Y cada año, en una rutina inmutable, los niños del barrio se acercaban a espiar las andanzas de los recién llegados, entre los huecos del anillo de caravanas. Aquella no era una tarea fácil porque la compañía tenía sus propios horarios y apenas salía de sus carromatos para ensayar bajo la gran carpa, estirar sus cuerpos enfundados en mallas estrafalarias o fumar un pitillo sentados sobre los baúles que guardaban sus cachivaches. La troupe vivía dentro de un reino ambulante, protegiendo el secreto de su magia de miradas ajenas y aquella reserva, aquel misterio, fuera voluntario o no, no hacía sino alentar nuestro inocente espionaje.
Algunos muchachos que entrenaban no parecían demasiados años mayores que yo pero el resto de esa extraña familia lo formaban feriantes que al envejecer se encargaban de las tareas menos brillantes. Ellos eran los que conducían los vehículos, alimentaban las fieras, atendían las taquillas o los puestos de venta de algodón de azúcar. En una ocasión un payaso de espaldas encorvadas, que había sacado a pasear un caballo, nos descubrió espiando en nuestra atalaya y, cuando temíamos que nos reprendiera, se limitó a guiñarnos un ojo y llevarse un dedo a los labios. Y los niños, con una gravedad impropia de nuestra edad, asentimos moviendo la cabeza: el secreto de nuestra incursión permanecería a buen recaudo si manteníamos la boca cerrada.
Ahora entiendo que ese espectáculo, tan antiguo como humano, nos decía más de la vida de lo que podíamos intuir. Para aquella gente, el circo era un trabajo, pero también una forma de entender la existencia. Puedes buscar durante décadas un lugar al que sentirte unido y nunca encontrarlo y, sin embargo, aquellos vagabundos deambulaban de una ciudad a otra, sin más ataduras que el rumbo dictado por la siguiente función del espectáculo y eran felices.
Uno no puede dejar de pensar en los payasos y los maestros de ceremonia, en los imponentes forzudos, en los trapecistas y equilibristas. Al recordarlos a todos ellos pierdo la cuenta de las veces que me alzado en medio de una pista, poéticamente hablando, pidiendo la atención y el aplauso de quién me atendiera, como también me he defendido con la fuerza del gesto o de la palabra para ser respetado pero también para ocultar mis vacilaciones y dudas.

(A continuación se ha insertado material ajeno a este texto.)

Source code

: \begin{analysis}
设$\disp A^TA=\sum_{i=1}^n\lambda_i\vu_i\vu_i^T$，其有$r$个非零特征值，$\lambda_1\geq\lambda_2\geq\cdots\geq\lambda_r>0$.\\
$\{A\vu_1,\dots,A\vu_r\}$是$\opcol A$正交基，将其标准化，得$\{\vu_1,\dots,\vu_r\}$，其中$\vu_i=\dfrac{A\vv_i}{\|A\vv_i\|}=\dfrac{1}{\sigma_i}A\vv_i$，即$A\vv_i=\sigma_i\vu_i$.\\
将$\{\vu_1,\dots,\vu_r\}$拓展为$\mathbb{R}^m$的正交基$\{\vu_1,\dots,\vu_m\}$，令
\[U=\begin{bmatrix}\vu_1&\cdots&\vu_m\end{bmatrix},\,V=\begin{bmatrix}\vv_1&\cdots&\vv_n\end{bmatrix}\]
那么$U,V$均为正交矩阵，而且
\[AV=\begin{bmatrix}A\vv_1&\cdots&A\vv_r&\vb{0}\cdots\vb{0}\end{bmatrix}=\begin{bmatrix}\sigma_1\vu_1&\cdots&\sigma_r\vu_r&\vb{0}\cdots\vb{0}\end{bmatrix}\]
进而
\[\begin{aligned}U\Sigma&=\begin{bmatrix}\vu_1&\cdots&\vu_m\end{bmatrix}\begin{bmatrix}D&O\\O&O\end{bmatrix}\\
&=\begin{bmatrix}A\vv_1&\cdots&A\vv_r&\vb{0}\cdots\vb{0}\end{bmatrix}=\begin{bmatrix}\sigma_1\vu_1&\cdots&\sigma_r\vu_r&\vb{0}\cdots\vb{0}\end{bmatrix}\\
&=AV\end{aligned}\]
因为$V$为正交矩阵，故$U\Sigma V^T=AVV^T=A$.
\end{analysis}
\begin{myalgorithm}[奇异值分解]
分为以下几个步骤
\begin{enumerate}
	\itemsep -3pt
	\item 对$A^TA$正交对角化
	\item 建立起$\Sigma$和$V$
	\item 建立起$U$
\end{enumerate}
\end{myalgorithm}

Y aún hoy, te descubres caminando sobre la cuerda floja, manteniendo un equilibrio precario, entre las obligaciones y las devociones, que parece imposible. Y entre una plataforma y otra, una voz continúa susurrándome al oído que no me detenga ni mire atrás porque no hay red para según que caídas.
Sin embargo, de toda esa entrañable tribu, el personaje que más idolatraba era el mago. Si era posible adivinar una carta tras otra, o esconder y hacer aparecer las cosas a tu antojo, sería sencillo lograr cualquier meta que te propusieras. Si existiera ese poder quizás hubiera sabido corregir los errores de mi vida, o anticiparlos, pero el destino tiene su propias reglas, como la ilusión sobre la que se construye la magia. El gran truco es no hay trampa que valga, que esas normas no se pueden transgredir y que, en el fondo, para que podamos aprender a ser nosotros mismos y crecer, está bien que así sea.